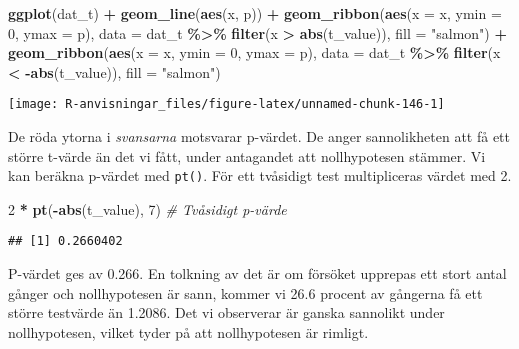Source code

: \documentclass[
]{book}
\newenvironment{Shaded}{\begin{snugshade}}{\end{snugshade}}
\newcommand{\AttributeTok}[1]{\textcolor[rgb]{0.13,0.29,0.53}{#1}}
\newcommand{\CommentTok}[1]{\textcolor[rgb]{0.56,0.35,0.01}{\textit{#1}}}
\newcommand{\DecValTok}[1]{\textcolor[rgb]{0.00,0.00,0.81}{#1}}
\newcommand{\FunctionTok}[1]{\textcolor[rgb]{0.13,0.29,0.53}{\textbf{#1}}}
\newcommand{\NormalTok}[1]{#1}
\newcommand{\SpecialCharTok}[1]{\textcolor[rgb]{0.81,0.36,0.00}{\textbf{#1}}}
\newcommand{\StringTok}[1]{\textcolor[rgb]{0.31,0.60,0.02}{#1}}
\theoremstyle{definition}
\theoremstyle{definition}
\theoremstyle{definition}
\theoremstyle{definition}
\theoremstyle{remark}
\begin{document}
\begin{Shaded}
\begin{Highlighting}[]
\FunctionTok{ggplot}\NormalTok{(dat\_t) }\SpecialCharTok{+}
  \FunctionTok{geom\_line}\NormalTok{(}\FunctionTok{aes}\NormalTok{(x, p)) }\SpecialCharTok{+}
  \FunctionTok{geom\_ribbon}\NormalTok{(}\FunctionTok{aes}\NormalTok{(}\AttributeTok{x =}\NormalTok{ x, }\AttributeTok{ymin =} \DecValTok{0}\NormalTok{, }\AttributeTok{ymax =}\NormalTok{ p), }\AttributeTok{data =}\NormalTok{ dat\_t }\SpecialCharTok{\%\textgreater{}\%} \FunctionTok{filter}\NormalTok{(x }\SpecialCharTok{\textgreater{}} \FunctionTok{abs}\NormalTok{(t\_value)), }\AttributeTok{fill =} \StringTok{"salmon"}\NormalTok{) }\SpecialCharTok{+}
  \FunctionTok{geom\_ribbon}\NormalTok{(}\FunctionTok{aes}\NormalTok{(}\AttributeTok{x =}\NormalTok{ x, }\AttributeTok{ymin =} \DecValTok{0}\NormalTok{, }\AttributeTok{ymax =}\NormalTok{ p), }\AttributeTok{data =}\NormalTok{ dat\_t }\SpecialCharTok{\%\textgreater{}\%} \FunctionTok{filter}\NormalTok{(x }\SpecialCharTok{\textless{}} \SpecialCharTok{{-}}\FunctionTok{abs}\NormalTok{(t\_value)), }\AttributeTok{fill =} \StringTok{"salmon"}\NormalTok{)}
\end{Highlighting}
\end{Shaded}

\begin{center}\texttt{[image: R-anvisningar\_files/figure-latex/unnamed-chunk-146-1]} \end{center}

De röda ytorna i \emph{svansarna} motsvarar p-värdet. De anger sannolikheten att få ett större t-värde än det vi fått, under antagandet att nollhypotesen stämmer. Vi kan beräkna p-värdet med \texttt{pt()}. För ett tvåsidigt test multipliceras värdet med 2.

\begin{Shaded}
\begin{Highlighting}[]
\DecValTok{2} \SpecialCharTok{*} \FunctionTok{pt}\NormalTok{(}\SpecialCharTok{{-}}\FunctionTok{abs}\NormalTok{(t\_value), }\DecValTok{7}\NormalTok{) }\CommentTok{\# Tvåsidigt p{-}värde}
\end{Highlighting}
\end{Shaded}

\begin{verbatim}
## [1] 0.2660402
\end{verbatim}

P-värdet ges av 0.266. En tolkning av det är om försöket upprepas ett stort antal gånger och nollhypotesen är sann, kommer vi 26.6 procent av gångerna få ett större testvärde än 1.2086. Det vi observerar är ganska sannolikt under nollhypotesen, vilket tyder på att nollhypotesen är rimligt.
\end{document}
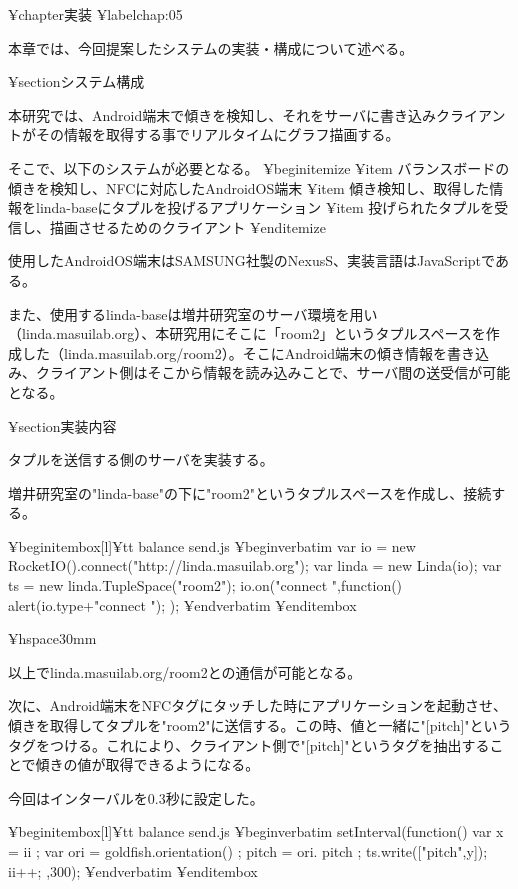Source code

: ¥chapter{実装}
¥label{chap:05}

本章では、今回提案したシステムの実装・構成について述べる。

¥section{システム構成}

本研究では、Android端末で傾きを検知し、それをサーバに書き込みクライアントがその情報を取得する事でリアルタイムにグラフ描画する。

そこで、以下のシステムが必要となる。
¥begin{itemize}
   ¥item バランスボードの傾きを検知し、NFCに対応したAndroidOS端末
   ¥item 傾き検知し、取得した情報をlinda-baseにタプルを投げるアプリケーション
   ¥item 投げられたタプルを受信し、描画させるためのクライアント
¥end{itemize}

使用したAndroidOS端末はSAMSUNG社製のNexusS、実装言語はJavaScriptである。

また、使用するlinda-baseは増井研究室のサーバ環境を用い（linda.masuilab.org）、本研究用にそこに「room2」というタプルスペースを作成した（linda.masuilab.org/room2）。そこにAndroid端末の傾き情報を書き込み、クライアント側はそこから情報を読み込みことで、サーバ間の送受信が可能となる。


¥section{実装内容}

タプルを送信する側のサーバを実装する。

増井研究室の"linda-base"の下に"room2"というタプルスペースを作成し、接続する。


¥begin{itembox}[l]{{¥tt balance send.js}}
¥begin{verbatim}
var io = new RocketIO().connect("http://linda.masuilab.org");
var linda = new Linda(io);
var ts = new linda.TupleSpace("room2");
io.on("connect ",function(){
  alert(io.type+"connect ");
});  
¥end{verbatim}
¥end{itembox}



¥hspace{30mm} 

以上でlinda.masuilab.org/room2との通信が可能となる。


次に、Android端末をNFCタグにタッチした時にアプリケーションを起動させ、傾きを取得してタプルを"room2"に送信する。この時、値と一緒に"[pitch]"というタグをつける。これにより、クライアント側で"[pitch]"というタグを抽出することで傾きの値が取得できるようになる。

今回はインターバルを0.3秒に設定した。


¥begin{itembox}[l]{{¥tt balance send.js}}
¥begin{verbatim}
setInterval(function() {
        var x = ii ;
        var ori = goldfish.orientation() ;
        pitch = ori. pitch ;
        ts.write(["pitch",y]); 
        ii++;
},300); 
¥end{verbatim}
¥end{itembox}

==================================================

• **PROBLEM STATEMENT**
Reproduce the listing above exactly, without a single picture.

• **RESPONSE AREA**
Source code

: \documentclass[
]{book}
\newenvironment{Shaded}{\begin{snugshade}}{\end{snugshade}}
\newcommand{\AttributeTok}[1]{\textcolor[rgb]{0.13,0.29,0.53}{#1}}
\newcommand{\CommentTok}[1]{\textcolor[rgb]{0.56,0.35,0.01}{\textit{#1}}}
\newcommand{\DecValTok}[1]{\textcolor[rgb]{0.00,0.00,0.81}{#1}}
\newcommand{\FunctionTok}[1]{\textcolor[rgb]{0.13,0.29,0.53}{\textbf{#1}}}
\newcommand{\NormalTok}[1]{#1}
\newcommand{\SpecialCharTok}[1]{\textcolor[rgb]{0.81,0.36,0.00}{\textbf{#1}}}
\newcommand{\StringTok}[1]{\textcolor[rgb]{0.31,0.60,0.02}{#1}}
\theoremstyle{definition}
\theoremstyle{definition}
\theoremstyle{definition}
\theoremstyle{definition}
\theoremstyle{remark}
\begin{document}
\begin{Shaded}
\begin{Highlighting}[]
\FunctionTok{ggplot}\NormalTok{(dat\_t) }\SpecialCharTok{+}
  \FunctionTok{geom\_line}\NormalTok{(}\FunctionTok{aes}\NormalTok{(x, p)) }\SpecialCharTok{+}
  \FunctionTok{geom\_ribbon}\NormalTok{(}\FunctionTok{aes}\NormalTok{(}\AttributeTok{x =}\NormalTok{ x, }\AttributeTok{ymin =} \DecValTok{0}\NormalTok{, }\AttributeTok{ymax =}\NormalTok{ p), }\AttributeTok{data =}\NormalTok{ dat\_t }\SpecialCharTok{\%\textgreater{}\%} \FunctionTok{filter}\NormalTok{(x }\SpecialCharTok{\textgreater{}} \FunctionTok{abs}\NormalTok{(t\_value)), }\AttributeTok{fill =} \StringTok{"salmon"}\NormalTok{) }\SpecialCharTok{+}
  \FunctionTok{geom\_ribbon}\NormalTok{(}\FunctionTok{aes}\NormalTok{(}\AttributeTok{x =}\NormalTok{ x, }\AttributeTok{ymin =} \DecValTok{0}\NormalTok{, }\AttributeTok{ymax =}\NormalTok{ p), }\AttributeTok{data =}\NormalTok{ dat\_t }\SpecialCharTok{\%\textgreater{}\%} \FunctionTok{filter}\NormalTok{(x }\SpecialCharTok{\textless{}} \SpecialCharTok{{-}}\FunctionTok{abs}\NormalTok{(t\_value)), }\AttributeTok{fill =} \StringTok{"salmon"}\NormalTok{)}
\end{Highlighting}
\end{Shaded}

\begin{center}\texttt{[image: R-anvisningar\_files/figure-latex/unnamed-chunk-146-1]} \end{center}

De röda ytorna i \emph{svansarna} motsvarar p-värdet. De anger sannolikheten att få ett större t-värde än det vi fått, under antagandet att nollhypotesen stämmer. Vi kan beräkna p-värdet med \texttt{pt()}. För ett tvåsidigt test multipliceras värdet med 2.

\begin{Shaded}
\begin{Highlighting}[]
\DecValTok{2} \SpecialCharTok{*} \FunctionTok{pt}\NormalTok{(}\SpecialCharTok{{-}}\FunctionTok{abs}\NormalTok{(t\_value), }\DecValTok{7}\NormalTok{) }\CommentTok{\# Tvåsidigt p{-}värde}
\end{Highlighting}
\end{Shaded}

\begin{verbatim}
## [1] 0.2660402
\end{verbatim}

P-värdet ges av 0.266. En tolkning av det är om försöket upprepas ett stort antal gånger och nollhypotesen är sann, kommer vi 26.6 procent av gångerna få ett större testvärde än 1.2086. Det vi observerar är ganska sannolikt under nollhypotesen, vilket tyder på att nollhypotesen är rimligt.
\end{document}
Source code

: ¥chapter{実装}
¥label{chap:05}

本章では、今回提案したシステムの実装・構成について述べる。

¥section{システム構成}

本研究では、Android端末で傾きを検知し、それをサーバに書き込みクライアントがその情報を取得する事でリアルタイムにグラフ描画する。

そこで、以下のシステムが必要となる。
¥begin{itemize}
   ¥item バランスボードの傾きを検知し、NFCに対応したAndroidOS端末
   ¥item 傾き検知し、取得した情報をlinda-baseにタプルを投げるアプリケーション
   ¥item 投げられたタプルを受信し、描画させるためのクライアント
¥end{itemize}

使用したAndroidOS端末はSAMSUNG社製のNexusS、実装言語はJavaScriptである。

また、使用するlinda-baseは増井研究室のサーバ環境を用い（linda.masuilab.org）、本研究用にそこに「room2」というタプルスペースを作成した（linda.masuilab.org/room2）。そこにAndroid端末の傾き情報を書き込み、クライアント側はそこから情報を読み込みことで、サーバ間の送受信が可能となる。


¥section{実装内容}

タプルを送信する側のサーバを実装する。

増井研究室の"linda-base"の下に"room2"というタプルスペースを作成し、接続する。


¥begin{itembox}[l]{{¥tt balance send.js}}
¥begin{verbatim}
var io = new RocketIO().connect("http://linda.masuilab.org");
var linda = new Linda(io);
var ts = new linda.TupleSpace("room2");
io.on("connect ",function(){
  alert(io.type+"connect ");
});  
¥end{verbatim}
¥end{itembox}



¥hspace{30mm} 

以上でlinda.masuilab.org/room2との通信が可能となる。


次に、Android端末をNFCタグにタッチした時にアプリケーションを起動させ、傾きを取得してタプルを"room2"に送信する。この時、値と一緒に"[pitch]"というタグをつける。これにより、クライアント側で"[pitch]"というタグを抽出することで傾きの値が取得できるようになる。

今回はインターバルを0.3秒に設定した。


¥begin{itembox}[l]{{¥tt balance send.js}}
¥begin{verbatim}
setInterval(function() {
        var x = ii ;
        var ori = goldfish.orientation() ;
        pitch = ori. pitch ;
        ts.write(["pitch",y]); 
        ii++;
},300); 
¥end{verbatim}
¥end{itembox}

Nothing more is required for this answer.